Mi svuoto dalla paura e dalla delusione, vado avanti e basta.
Conosco William e il suo fido compagno che corre in canotta arancione con un gel nelle mani.
Conosco il pugile che corre a petto nudo e si tuffa nei fiumi e nelle vasche di pietra delle fontane.
Conosco un toscano che è preoccupato per la moglie che lo aspetta al traguardo.
Conosco un ex triathleta col quale scambio due chiacchere su allenamento, varie ed eventuali.
Mi scoppia una vescica, bevo litri d’acqua ad ogni fontana.
Magicamente dal 15° km in avanti succedono tutte queste cose.
Ritrovo il piacere di correre e il sorriso sulla faccia, mentre senza pensarci imbocco per il percorso lungo.

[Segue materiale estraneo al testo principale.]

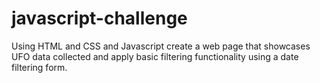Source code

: # javascript-challenge

Using HTML and CSS and Javascript create a web page that showcases UFO data collected and apply basic filtering functionality using a date filtering form.
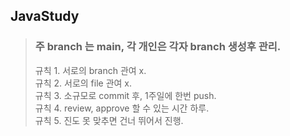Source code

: ## JavaStudy
<blockquote>
  <h3>주 branch 는 main, 각 개인은 각자 branch 생성후 관리.</h3>
  규칙 1. 서로의 branch 관여 x.<br>
  규칙 2. 서로의 file 관여 x.<br>
  규칙 3. 소규모로 commit 후, 1주일에 한번 push.<br>
  규칙 4. review, approve 할 수 있는 시간 하루.<br>
  규칙 5. 진도 못 맞추면 건너 뛰어서 진행.<br>
</blockquote>
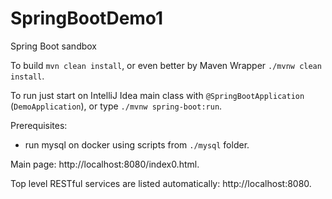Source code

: # SpringBootDemo1
Spring Boot sandbox

To build `mvn clean install`, or even better by Maven Wrapper `./mvnw clean install`.

To run just start on IntelliJ Idea main class with `@SpringBootApplication` (`DemoApplication`),
or type `./mvnw spring-boot:run`.

Prerequisites:
* run mysql on docker using scripts from `./mysql` folder.

Main page: http://localhost:8080/index0.html.

Top level RESTful services are listed automatically: http://localhost:8080.
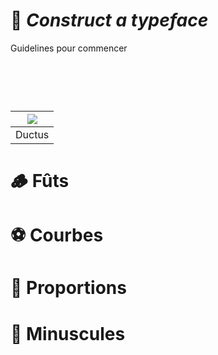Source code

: # 📝 *Construct a typeface*
  Guidelines pour commencer
# &nbsp;

|![](links/Typo_Parameters_01.jpg) |
|:---:|
| Ductus           |

# 🪵 Fûts

# ⚽️ Courbes

# 📐 Proportions

# 🔡 Minuscules

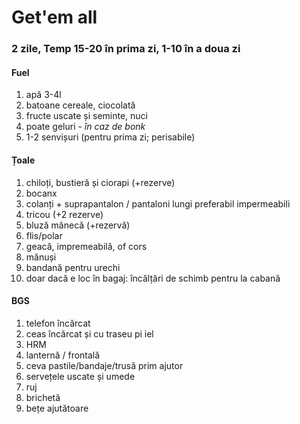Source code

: # Get'em all

### 2 zile, Temp 15-20 în prima zi, 1-10 în a doua zi

#### Fuel
1. apă 3-4l
2. batoane cereale, ciocolată
3. fructe uscate și seminte, nuci
4. poate geluri - _în caz de bonk_
5. 1-2 senvișuri (pentru prima zi; perisabile)

#### Țoale
1. chiloți, bustieră și ciorapi (+rezerve)
2. bocanx
3. colanți + suprapantalon / pantaloni lungi preferabil impermeabili
4. tricou (+2 rezerve)
5. bluză mânecă (+rezervă)
6. flis/polar
7. geacă, impremeabilă, of cors
8. mănuși
9. bandană pentru urechi
10. doar dacă e loc în bagaj: încălțări de schimb pentru la cabană

#### BGS
1. telefon încărcat
2. ceas încărcat și cu traseu pi iel
3. HRM
4. lanternă / frontală
5. ceva pastile/bandaje/trusă prim ajutor
6. servețele uscate și umede
7. ruj
8. brichetă
9. bețe ajutătoare

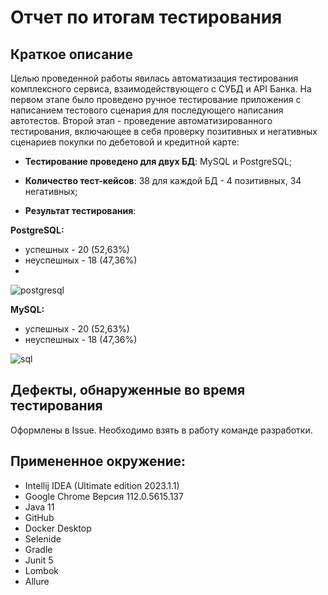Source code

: # Отчет по итогам тестирования

## Краткое описание

Целью проведенной работы явилась автоматизация тестирования комплексного сервиса, взаимодействующего с СУБД и API Банка.
На первом этапе было проведено ручное тестирование приложения с написанием тестового сценария для последующего написания автотестов.
Второй этап - проведение автоматизированного тестирования, включающее в себя проверку позитивных и негативных сценариев покупки по дебетовой и кредитной карте:

- **Тестирование проведено для двух БД**: MySQL и PostgreSQL;

- **Количество тест-кейсов**: 38 для каждой БД - 4 позитивных, 34 негативных;

- **Результат тестирования**:

**PostgreSQL:**
- успешных - 20 (52,63%)
- неуспешных - 18 (47,36%)
- 
![postgresql](https://github.com/comrade1000-7/Diploma_QA/assets/106644171/34026ff0-8789-42c6-be23-53a93b0f3cd5)

**MySQL:**
- успешных - 20 (52,63%)
- неуспешных - 18 (47,36%)

![sql](https://github.com/comrade1000-7/Diploma_QA/assets/106644171/7c154a77-3683-4ff8-a0e1-59b5d4ef02c6)




## Дефекты, обнаруженные во время тестирования

Оформлены в Issue. Необходимо взять в работу команде разработки.


## Примененное окружение:

- Intellij IDEA (Ultimate edition 2023.1.1)
- Google Chrome Версия 112.0.5615.137
- Java 11
- GitHub
- Docker Desktop
- Selenide
- Gradle
- Junit 5
- Lombok
- Allure
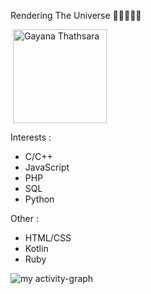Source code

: Rendering The Universe 📡👨‍💻👨‍🔬

<p>&nbsp;<img height="150em" align="center" src="https://github-readme-stats.vercel.app/api?username=Gayana-Thathsara&show_icons=true&theme=tokyonight&locale=en" alt="Gayana Thathsara" /></p>

Interests : 
- C/C++
- JavaScript
- PHP
- SQL
- Python 

Other :
- HTML/CSS
- Kotlin
- Ruby 

![my activity-graph](https://github-readme-activity-graph.dogexia.repl.co/graph?username=Gayana-Thathsara&theme=xcode)


<!---
Gayana-Thathsara/Gayana-Thathsara is a ✨ special ✨ repository because its `README.md` (this file) appears on your GitHub profile.
You can click the Preview link to take a look at your changes.
--->
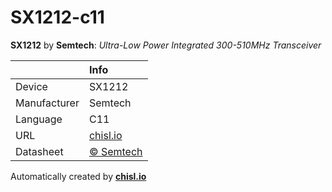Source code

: # SX1212-c11

**SX1212** by **Semtech**: *Ultra-Low Power Integrated 300-510MHz Transceiver*

|              | Info                         |
|:-------------|:-----------------------------|
| Device       | SX1212                        |
| Manufacturer | Semtech |
| Language     | C11 |
| URL          | [chisl.io](https://chisl.io/v/SX1212?t=c&r=11) |
| Datasheet    | [&copy; Semtech](https://www.semtech.com/uploads/documents/sx1272.pdf) |

Automatically created by **[chisl.io](https://chisl.io)**
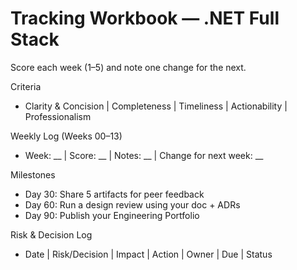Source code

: # Tracking Workbook — .NET Full Stack

Score each week (1–5) and note one change for the next.

Criteria
- Clarity & Concision | Completeness | Timeliness | Actionability | Professionalism

Weekly Log (Weeks 00–13)
- Week: __ | Score: __ | Notes: __ | Change for next week: __

Milestones
- Day 30: Share 5 artifacts for peer feedback
- Day 60: Run a design review using your doc + ADRs
- Day 90: Publish your Engineering Portfolio

Risk & Decision Log
- Date | Risk/Decision | Impact | Action | Owner | Due | Status
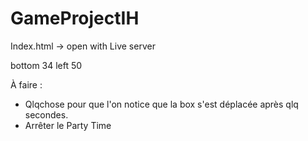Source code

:# GameProjectIH

Index.html -> open with Live server

bottom 34
left 50

À faire :

- Qlqchose pour que l'on notice que la box s'est déplacée après qlq secondes.
- Arrêter le Party Time
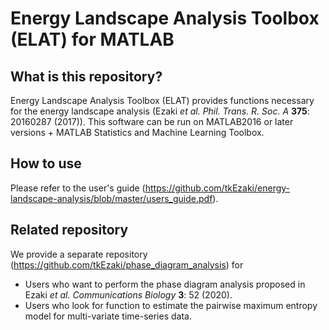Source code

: # Energy Landscape Analysis Toolbox (ELAT) for MATLAB
## What is this repository?
Energy Landscape Analysis Toolbox (ELAT) provides functions necessary for the energy landscape analysis (Ezaki *et al.* *Phil. Trans. R. Soc. A* **375**: 20160287 (2017)). This software can be run on MATLAB2016 or later versions + MATLAB Statistics and Machine Learning Toolbox.

## How to use
Please refer to the user's guide (https://github.com/tkEzaki/energy-landscape-analysis/blob/master/users_guide.pdf).

## Related repository
We provide a separate repository (https://github.com/tkEzaki/phase_diagram_analysis) for 
- Users who want to perform the phase diagram analysis proposed in Ezaki *et al.* *Communications Biology* **3**: 52 (2020).
- Users who look for function to estimate the pairwise maximum entropy model for multi-variate time-series data.
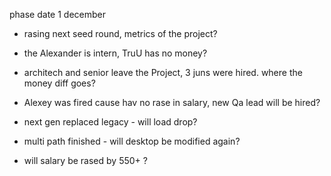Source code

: phase date 1 december

* rasing next seed round, metrics of the project?

* the Alexander is intern, TruU has no money?

* architech and senior leave the Project, 3 juns were hired. where the money diff goes?

* Alexey was fired cause hav no rase in salary, new Qa lead will be hired?

* next gen replaced legacy - will load drop?

* multi path finished - will desktop be modified again?

* will salary be rased by 550+ ?

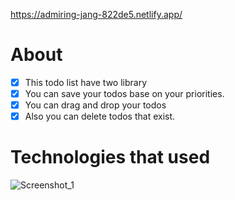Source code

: https://admiring-jang-822de5.netlify.app/

# About
 - [x] This todo list have two library
 - [x] You can save your todos base on your priorities.
 - [x] You can drag and drop your todos
 - [x] Also you can delete todos that exist.

# Technologies that used

![Screenshot_1](https://user-images.githubusercontent.com/75525090/121580198-22bfba80-ca35-11eb-95ac-5706c67ffd37.png)

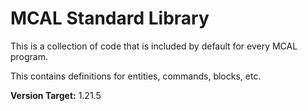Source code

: # MCAL Standard Library

This is a collection of code that is included by default for every MCAL program.

This contains definitions for entities, commands, blocks, etc.

**Version Target:** 1.21.5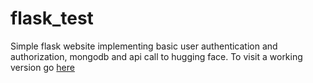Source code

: # flask_test

Simple flask website implementing basic user authentication and authorization, mongodb and api call to hugging face.
To visit a working version go [here](https://test-flask-mongo-app.herokuapp.com/)
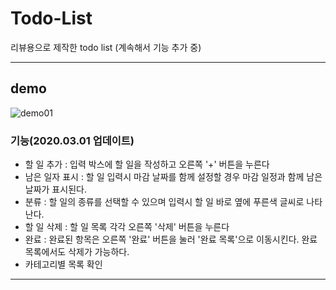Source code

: # Todo-List

리뷰용으로 제작한 todo list (계속해서 기능 추가 중)

---

## demo

![demo01](https://user-images.githubusercontent.com/39795055/109457941-3014f280-7a9f-11eb-8925-462a3ddd5d0c.png)

### 기능(2020.03.01 업데이트)

- 할 일 추가 : 입력 박스에 할 일을 작성하고 오른쪽 '+' 버튼을 누른다
- 남은 일자 표시 : 할 일 입력시 마감 날짜를 함께 설정할 경우 마감 일정과 함께 남은 날짜가 표시된다.
- 분류 : 할 일의 종류를 선택할 수 있으며 입력시 할 일 바로 옆에 푸른색 글씨로 나타난다.
- 할 일 삭제 : 할 일 목록 각각 오른쪽 '삭제' 버튼을 누른다
- 완료 : 완료된 항목은 오른쪽 '완료' 버튼을 눌러 '완료 목록'으로 이동시킨다. 완료 목록에서도 삭제가 가능하다.
- 카테고리별 목록 확인

---
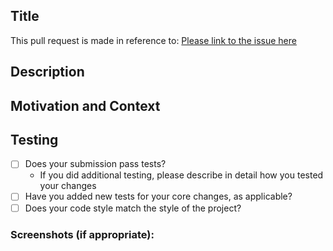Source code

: ## Title
<!--- Title should be the general summary of changes made --->
This pull request is made in reference to: [Please link to the issue here](github.com/madipfaff/Legasher)  

<!--- KEY REMINDER
This project only accepts pull requests related to open issues
- If suggesting a new feature or change, please discuss it in an issue first.  
- If fixing a bug, there should be an issue describing it with steps to reproduce. --->

## Description
<!--- Describe your changes in detail --->

## Motivation and Context
<!--- Why is this change required? What problem does it solve?  --->

## Testing
<!--- Include any details about your testing process --->
* [ ] Does your submission pass tests?
  - If you did additional testing, please describe in detail how you tested your changes
* [ ] Have you added new tests for your core changes, as applicable?
* [ ] Does your code style match the style of the project?

### Screenshots (if appropriate):

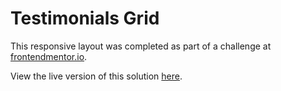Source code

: # Testimonials Grid

This responsive layout was completed as part of a challenge at [frontendmentor.io](http://frontendmentor.io).

View the live version of this solution [here](https://redstar504.github.io/css-testimonials-grid/).
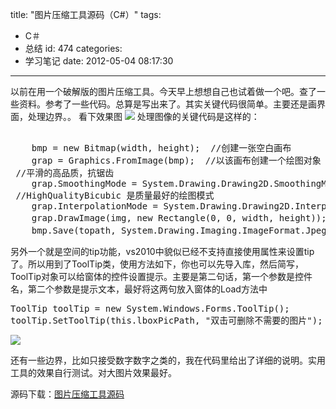 title: "图片压缩工具源码（C#）"
tags:
  - C＃
  - 总结
id: 474
categories:
  - 学习笔记
date: 2012-05-04 08:17:30
---

以前在用一个破解版的图片压缩工具。今天早上想想自己也试着做一个吧。查了一些资料。参考了一些代码。总算是写出来了。其实关键代码很简单。主要还是画界面，处理边界。。
看下效果图
[![]({{BASE_PATH}}/images/00f5221099dd3a813d09fbb95fe9a36e5268d652.jpg)](http://leaverimage.b0.upaiyun.com/21131_o.jpg)
处理图像的关键代码是这样的：
<pre lang="java"> 
    bmp = new Bitmap(width, height);  //创建一张空白画布
    grap = Graphics.FromImage(bmp);  //以该画布创建一个绘图对象
 //平滑的高品质，抗锯齿
    grap.SmoothingMode = System.Drawing.Drawing2D.SmoothingMode.HighQuality; 
 //HighQualityBicubic 是质量最好的绘图模式
    grap.InterpolationMode = System.Drawing.Drawing2D.InterpolationMode.HighQualityBicubic;
    grap.DrawImage(img, new Rectangle(0, 0, width, height)); //用选中的原图在画布上绘图
    bmp.Save(topath, System.Drawing.Imaging.ImageFormat.Jpeg);  //对图像压缩后保存
</pre>

另外一个就是空间的tip功能，vs2010中貌似已经不支持直接使用属性来设置tip了。所以用到了ToolTip类，使用方法如下，你也可以先导入库，然后简写，ToolTip对象可以给窗体的控件设置提示。主要是第二句话，第一个参数是控件名，第二个参数是提示文本，最好将这两句放入窗体的Load方法中
<pre lang="java">
ToolTip toolTip = new System.Windows.Forms.ToolTip();
toolTip.SetToolTip(this.lboxPicPath, "双击可删除不需要的图片");
</pre>
[![]({{BASE_PATH}}/images/516b951c5df12c7569b3cfefd817a894d380c063.jpg)](http://leaverimage.b0.upaiyun.com/21132_o.jpg)

还有一些边界，比如只接受数字数字之类的，我在代码里给出了详细的说明。实用工具的效果自行测试。对大图片效果最好。

源码下载：[图片压缩工具源码](http://pan.baidu.com/share/link?shareid=62101&uk=1493685990)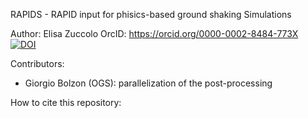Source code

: RAPIDS - RAPID input for phisics-based ground shaking Simulations

Author: Elisa Zuccolo
OrcID: https://orcid.org/0000-0002-8484-773X
[![DOI](https://zenodo.org/badge/774905021.svg)](https://doi.org/10.5281/zenodo.14201458)


Contributors:
- Giorgio Bolzon (OGS): parallelization of the post-processing


How to cite this repository:

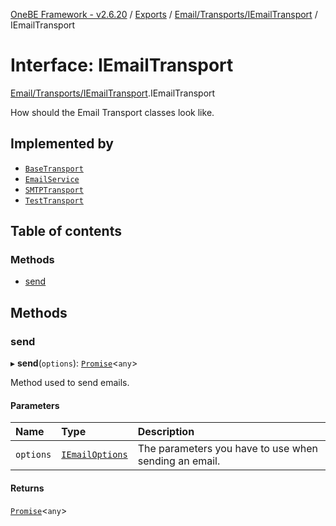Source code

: [OneBE Framework - v2.6.20](../README.md) / [Exports](../modules.md) / [Email/Transports/IEmailTransport](../modules/Email_Transports_IEmailTransport.md) / IEmailTransport

# Interface: IEmailTransport

[Email/Transports/IEmailTransport](../modules/Email_Transports_IEmailTransport.md).IEmailTransport

How should the Email Transport classes look like.

## Implemented by

- [`BaseTransport`](../classes/Email_Transports_BaseTransport.BaseTransport.md)
- [`EmailService`](../classes/Email_EmailService.EmailService.md)
- [`SMTPTransport`](../classes/Email_Transports_SMTPTransport.SMTPTransport.md)
- [`TestTransport`](../classes/Email_Transports_TestTransport.TestTransport.md)

## Table of contents

### Methods

- [send](Email_Transports_IEmailTransport.IEmailTransport.md#send)

## Methods

### send

▸ **send**(`options`): [`Promise`]( https://developer.mozilla.org/en-US/docs/Web/JavaScript/Reference/Global_Objects/Promise )<`any`\>

Method used to send emails.

#### Parameters

| Name | Type | Description |
| :------ | :------ | :------ |
| `options` | [`IEmailOptions`](Email_Transports_IEmailTransport.IEmailOptions.md) | The parameters you have to use when sending an email. |

#### Returns

[`Promise`]( https://developer.mozilla.org/en-US/docs/Web/JavaScript/Reference/Global_Objects/Promise )<`any`\>
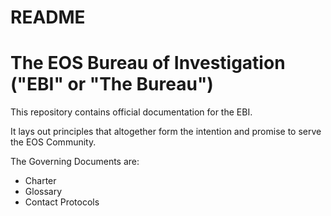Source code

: # README

# The EOS Bureau of Investigation ("EBI" or "The Bureau")

This repository contains official documentation for the EBI.

It lays out principles that altogether form the intention and promise to serve the EOS Community.

The Governing Documents are:

 * Charter
 * Glossary
 * Contact Protocols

E in progressione supero diversi corridori, fino a riprendere Stefano che si era fermato al 35° con qualche problema di stomaco. In vista del 40° km corro anche in salita, non mi risparmio più e comincio a pregustare l’arrivo. All’ingresso di Corniglio vedo Ale che mi urla, ed è la festa più bella!!!
Entro sotto l’arco e gli ultimi metri di salita li volo.
Un signore pronuncia il mio nome al microfono e mi mette la medaglia al collo.
E’ fatta!
22° assoluto e 4° di categoria.
Danilo è arrivato 14° assoluto. Stefano invece un po’dopo di me. Alessandro si è dovuto ritirare per un’infiammazione al ginocchio.
Tutti hanno dato il massimo.

Un’avventura indimenticabile, dall’inferno di fatica e paure ataviche, ad una serena consapevolezza fatta di corsa e niente altro.
Un’esperienza unica. Trovare pace e serenità nella fatica della corsa.
E adesso non vedo l’ora di andare a Cortina!